Le développement doit se présenter comme un ensemble ordonné d’arguments correspondant
à chaque partie du plan, en distinguant parties et sous-parties. Chaque sous-partie correspond
à un seul argument qui soutient la thèse générale de la partie en question. Par exemple, pour le
sujet « Faut-il rechercher la vérité au-delà des apparences ? », la thèse générale de la première
partie sera : « Oui, la recherche de la vérité doit dépasser les apparences », et le premier
argument (qui correspond à la première sous-partie) sera : « l’apparence est ce que l’on voit
au premier abord, sans avoir pris le temps de connaître et d’étudier la chose ou la personne.

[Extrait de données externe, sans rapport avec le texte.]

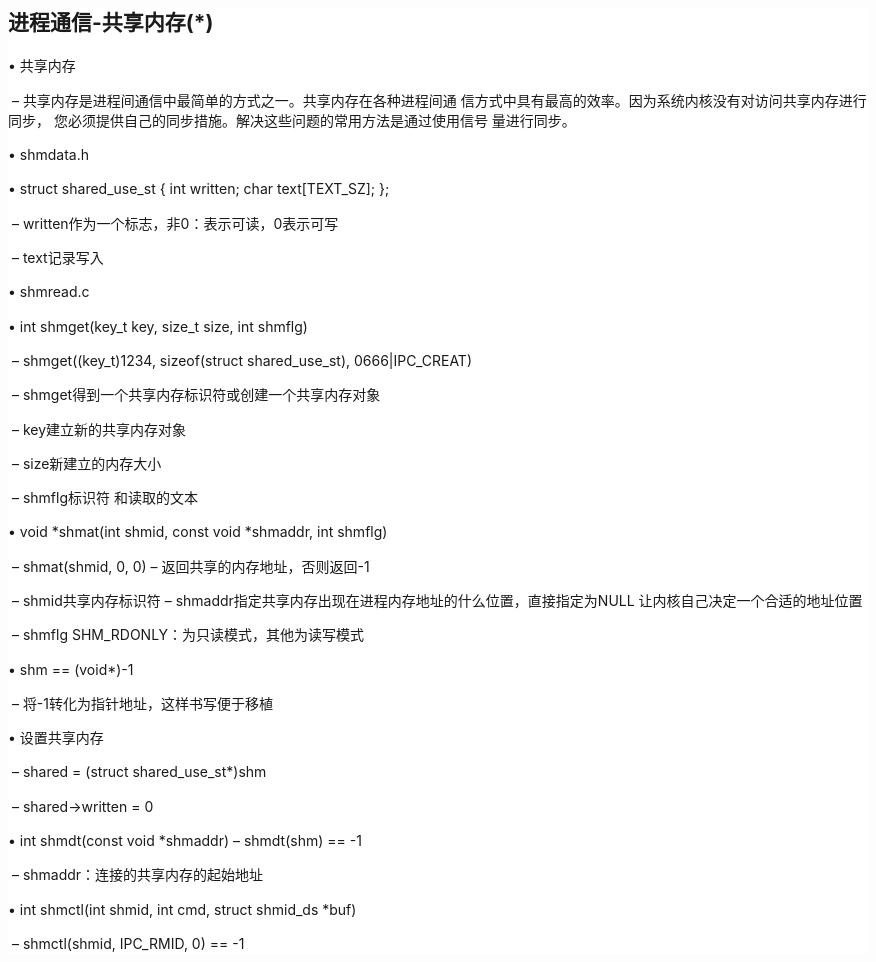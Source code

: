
 ```c
```



## 进程通信-共享内存(*) ##

• 共享内存 

​	– 共享内存是进程间通信中最简单的方式之一。共享内存在各种进程间通 信方式中具有最高的效率。因为系统内核没有对访问共享内存进行同步， 您必须提供自己的同步措施。解决这些问题的常用方法是通过使用信号 量进行同步。 

 

• shmdata.h 

• struct shared_use_st { int written; char text[TEXT_SZ]; }; 

​	– written作为一个标志，非0：表示可读，0表示可写 

​	– text记录写入

 

• shmread.c 

• int shmget(key_t key, size_t size, int shmflg) 

​	– shmget((key_t)1234, sizeof(struct shared_use_st), 0666|IPC_CREAT) 

​	– shmget得到一个共享内存标识符或创建一个共享内存对象 

​	– key建立新的共享内存对象 

​	– size新建立的内存大小 

​	– shmflg标识符 和读取的文本 

 

• void *shmat(int shmid, const void *shmaddr, int shmflg) 

​	– shmat(shmid, 0, 0) – 返回共享的内存地址，否则返回-1 

​	– shmid共享内存标识符 – shmaddr指定共享内存出现在进程内存地址的什么位置，直接指定为NULL 让内核自己决定一个合适的地址位置 

​	– shmflg SHM_RDONLY：为只读模式，其他为读写模式 

• shm == (void*)-1 

​	– 将-1转化为指针地址，这样书写便于移植 

 

• 设置共享内存 

​	– shared = (struct shared_use_st*)shm 

​	– shared->written = 0 

• int shmdt(const void *shmaddr) – shmdt(shm) == -1 

​	– shmaddr：连接的共享内存的起始地址 

• int shmctl(int shmid, int cmd, struct shmid_ds *buf) 

​	– shmctl(shmid, IPC_RMID, 0) == -1 
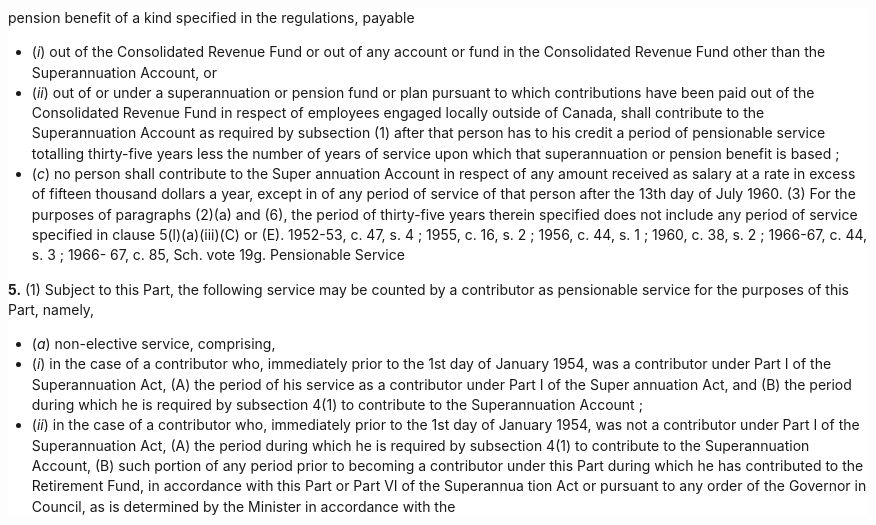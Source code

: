 pension benefit of a kind specified in the
regulations, payable
  * (_i_) out of the Consolidated Revenue
Fund or out of any account or fund in
the Consolidated Revenue Fund other
than the Superannuation Account, or
  * (_ii_) out of or under a superannuation or
pension fund or plan pursuant to which
contributions have been paid out of the
Consolidated Revenue Fund in respect
of employees engaged locally outside of
Canada,
shall contribute to the Superannuation
Account as required by subsection (1) after
that person has to his credit a period of
pensionable service totalling thirty-five
years less the number of years of service
upon which that superannuation or pension
benefit is based ;
  * (_c_) no person shall contribute to the Super
annuation Account in respect of any amount
received as salary at a rate in excess of
fifteen thousand dollars a year, except in
of any period of service of that
person after the 13th day of July 1960.
(3) For the purposes of paragraphs (2)(a)
and (6), the period of thirty-five years therein
specified does not include any period of
service specified in clause 5(l)(a)(iii)(C) or (E).
1952-53, c. 47, s. 4 ; 1955, c. 16, s. 2 ; 1956, c. 44,
s. 1 ; 1960, c. 38, s. 2 ; 1966-67, c. 44, s. 3 ; 1966-
67, c. 85, Sch. vote 19g.
Pensionable Service

**5.** (1) Subject to this Part, the following
service may be counted by a contributor as
pensionable service for the purposes of this
Part, namely,
  * (_a_) non-elective service, comprising,
  * (_i_) in the case of a contributor who,
immediately prior to the 1st day of
January 1954, was a contributor under
Part I of the Superannuation Act,
(A) the period of his service as a
contributor under Part I of the Super
annuation Act, and
(B) the period during which he is
required by subsection 4(1) to contribute
to the Superannuation Account ;
  * (_ii_) in the case of a contributor who,
immediately prior to the 1st day of
January 1954, was not a contributor under
Part I of the Superannuation Act,
(A) the period during which he is
required by subsection 4(1) to contribute
to the Superannuation Account,
(B) such portion of any period prior to
becoming a contributor under this Part
during which he has contributed to the
Retirement Fund, in accordance with
this Part or Part VI of the Superannua
tion Act or pursuant to any order of the
Governor in Council, as is determined
by the Minister in accordance with the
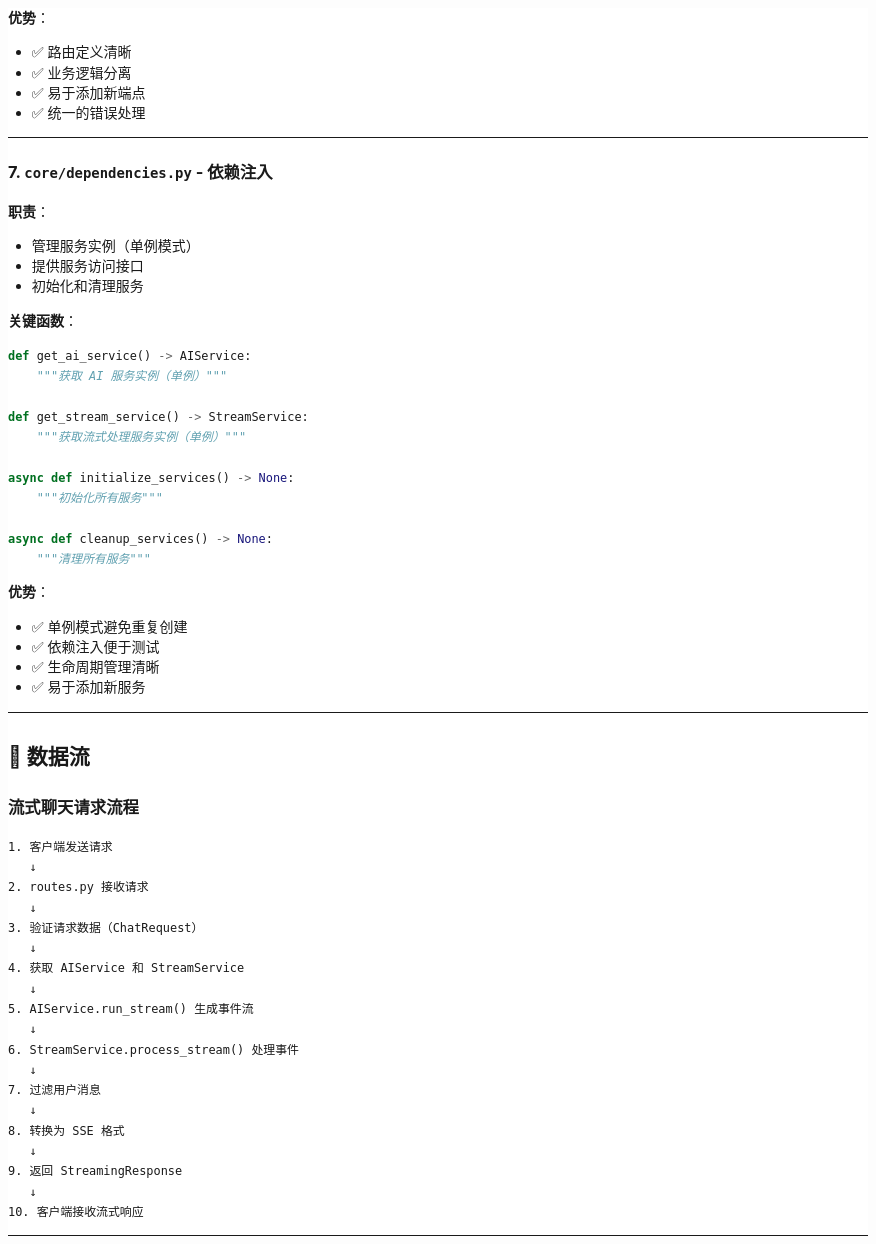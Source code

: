 **优势**：
- ✅ 路由定义清晰
- ✅ 业务逻辑分离
- ✅ 易于添加新端点
- ✅ 统一的错误处理

---

### 7. `core/dependencies.py` - 依赖注入

**职责**：
- 管理服务实例（单例模式）
- 提供服务访问接口
- 初始化和清理服务

**关键函数**：
```python
def get_ai_service() -> AIService:
    """获取 AI 服务实例（单例）"""

def get_stream_service() -> StreamService:
    """获取流式处理服务实例（单例）"""

async def initialize_services() -> None:
    """初始化所有服务"""

async def cleanup_services() -> None:
    """清理所有服务"""
```

**优势**：
- ✅ 单例模式避免重复创建
- ✅ 依赖注入便于测试
- ✅ 生命周期管理清晰
- ✅ 易于添加新服务

---

## 🔄 数据流

### 流式聊天请求流程

```
1. 客户端发送请求
   ↓
2. routes.py 接收请求
   ↓
3. 验证请求数据（ChatRequest）
   ↓
4. 获取 AIService 和 StreamService
   ↓
5. AIService.run_stream() 生成事件流
   ↓
6. StreamService.process_stream() 处理事件
   ↓
7. 过滤用户消息
   ↓
8. 转换为 SSE 格式
   ↓
9. 返回 StreamingResponse
   ↓
10. 客户端接收流式响应
```

---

Donc il ne faut pas s’y fier. Par exemple, un fruit peut paraître agréable, alors qu’il est
empoisonné ». Un second argument ajoutera, toujours dans cette première partie, une seconde
sous-partie : « les sens ne nous montrent pas la réalité telle qu’elle est, la science doit aller au-
delà des apparences sensibles ».
ATTENTION : chaque sous-partie doit commencer par l’argument philosophique, et non par
un exemple. L’exemple doit venir seulement illustrer l’argument, dans un second temps. Il
en va de même pour la référence à un auteur. Ne commencez pas le paragraphe par « Selon
Descartes », mais par l’argument en lui-même. Ensuite, vous vous appuyez par exemple sur
un texte de Descartes. Choisissez bien vos exemples.

Règle VII : La conclusion

La conclusion doit formuler de façon synthétique la solution à laquelle vous êtes parvenu, en
rappelant en quoi elle est le résultat d’un cheminement de pensée, mais ATTENTION, il ne
faut pas résumer toute votre dissertation dans la conclusion. De plus, il faut donner une
solution dans la conclusion. Pas de conclusion comme : « certains pensent cela », « d’autres
pensent ceci ». Il est inutile de proposer une ouverture, la conclusion doit présenter un
achèvement, elle constitue le résultat du dialogue mené dans la dissertation.